Sus inicios en la vida fueron muy duros: tirada, junto a sus hermanitos y su mamá, en un contenedor de basura (el ser humano puede ser tan despreciable)
Sólo sobrevivieron ella y su madre. Afortunadamente alguien las escuchó y las rescató para fortuna de Vimbrio y mía.
Parecía que el destino nos la ofrecía, porque justamente en esa época le dije a Vimbrio que sería una buena idea tener un perrito pequeño en casa (estábamos buscando un bebé y pensé que tener un cachorrito me ayudaría a no obsesionarme si no me quedaba embarazada, como así fue en efecto).

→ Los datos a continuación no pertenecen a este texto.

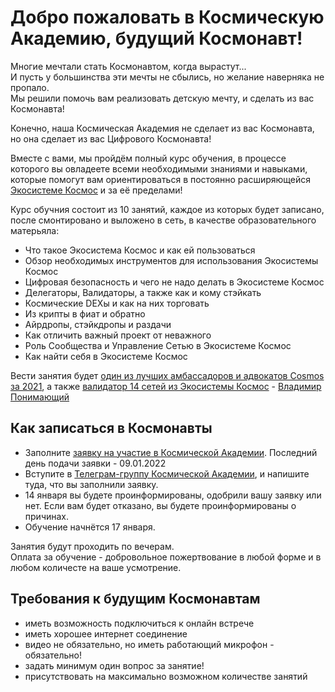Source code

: # Добро пожаловать в Космическую Академию, будущий Космонавт!

Многие мечтали стать Космонавтом, когда вырастут... <br />
И пусть у большинства эти мечты не сбылись, но желание наверняка не пропало. <br />
Мы решили помочь вам реализовать детскую мечту, и сделать из вас Космонавта! <br />

Конечно, наша Космическая Академия не сделает из вас Космонавта, но она сделает из вас Цифрового Космонавта! <br />

Вместе с вами, мы пройдём полный курс обучения, в процессе которого вы овладеете всеми необходимыми знаниями и навыками, которые помогут вам ориентироваться в постоянно расширяющейся [Экосистеме Космос](https://cosmos.network/ecosystem) и за её пределами! <br />

Курс обучния состоит из 10 занятий, каждое из которых будет записано, после смонтировано и выложено в сеть, в качестве образовательного матерьяла: <br />
- Что такое Экосистема Космос и как ей пользоваться
- Обзор необходимых инструментов для использования Экосистемы Космос
- Цифровая безопасность и чего не надо делать в Экосистеме Космос
- Делегаторы, Валидаторы, а также как и кому стэйкать
- Космические DEXы и как на них торговать
- Из крипты в фиат и обратно
- Айрдропы, стэйкдропы и раздачи
- Как отличить важный проект от неважного
- Роль Сообщества и Управление Сетью в Экосистеме Космос
- Как найти себя в Экосистеме Космос

Вести занятия будет [один из лучших амбассадоров и адвокатов Cosmos за 2021](https://twitter.com/adriana_kalpa/status/1475450339663007746), а также [валидатор 14 сетей из Экосистемы Космос](https://posthuman.digital/#networks) - [Владимир Понимающий](https://twitter.com/ponimajushij) <br />

## Как записаться в Космонавты

- Заполните [заявку на участие в Космической Академии](https://forms.gle/SFwe4xJhWkYLiuVS8). Последний день подачи заявки - 09.01.2022 <br />
- Вступите в [Телеграм-группу Космической Академии](https://t.me/+hCsa9gWQoWJkZTZi), и напишите туда, что вы заполнили заявку. <br />
- 14 января вы будете проинформированы, одобрили вашу заявку или нет. Если вам будет отказано, вы будете проинформированы о причинах. <br />
- Обучение начнётся 17 января. <br />

Занятия будут проходить по вечерам. <br />
Оплата за обучение - добровольное пожертвование в любой форме и в любом количесте на ваше усмотрение. <br />

## Требования к будущим Космонавтам 
- иметь возможность подключиться к онлайн встрече
- иметь хорошее интернет соединение
- видео не обязательно, но иметь работающий микрофон - обязательно!
- задать минимум один вопрос за занятие!
- присутствовать на максимально возможном количестве занятий <br />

La Asociación Ávora nos dio a Galleta en adopción en Marzo y ha sido una de las experiencias más bonitas y enriquecedoras de mi vida.
Desde esa noche que llegamos a casa con nuestro peluchito se han multiplicado las risas, la alegría, la ternura, el cariño. Es increíble lo que puede aportar un animalito tan pequeño y vulnerable. Y es increíble lo que la quiero.
Yo sabía que a un animal de compañía se le quiere, pero hasta que no tienes uno, no lo sabes de verdad, no lo comprendes.
En fin, espero que esté con nosotros el máximo de años posible, que sea la mejor amiguita de Valentina, que se quieran y se hinchen de jugar y de darse todo el cariño del mundo y que mi Galletita siga viviendo tan feliz y sana como hasta ahora. Y dejo de escribir que estoy muy tontilla con la proximidad del parto y me emociono!!!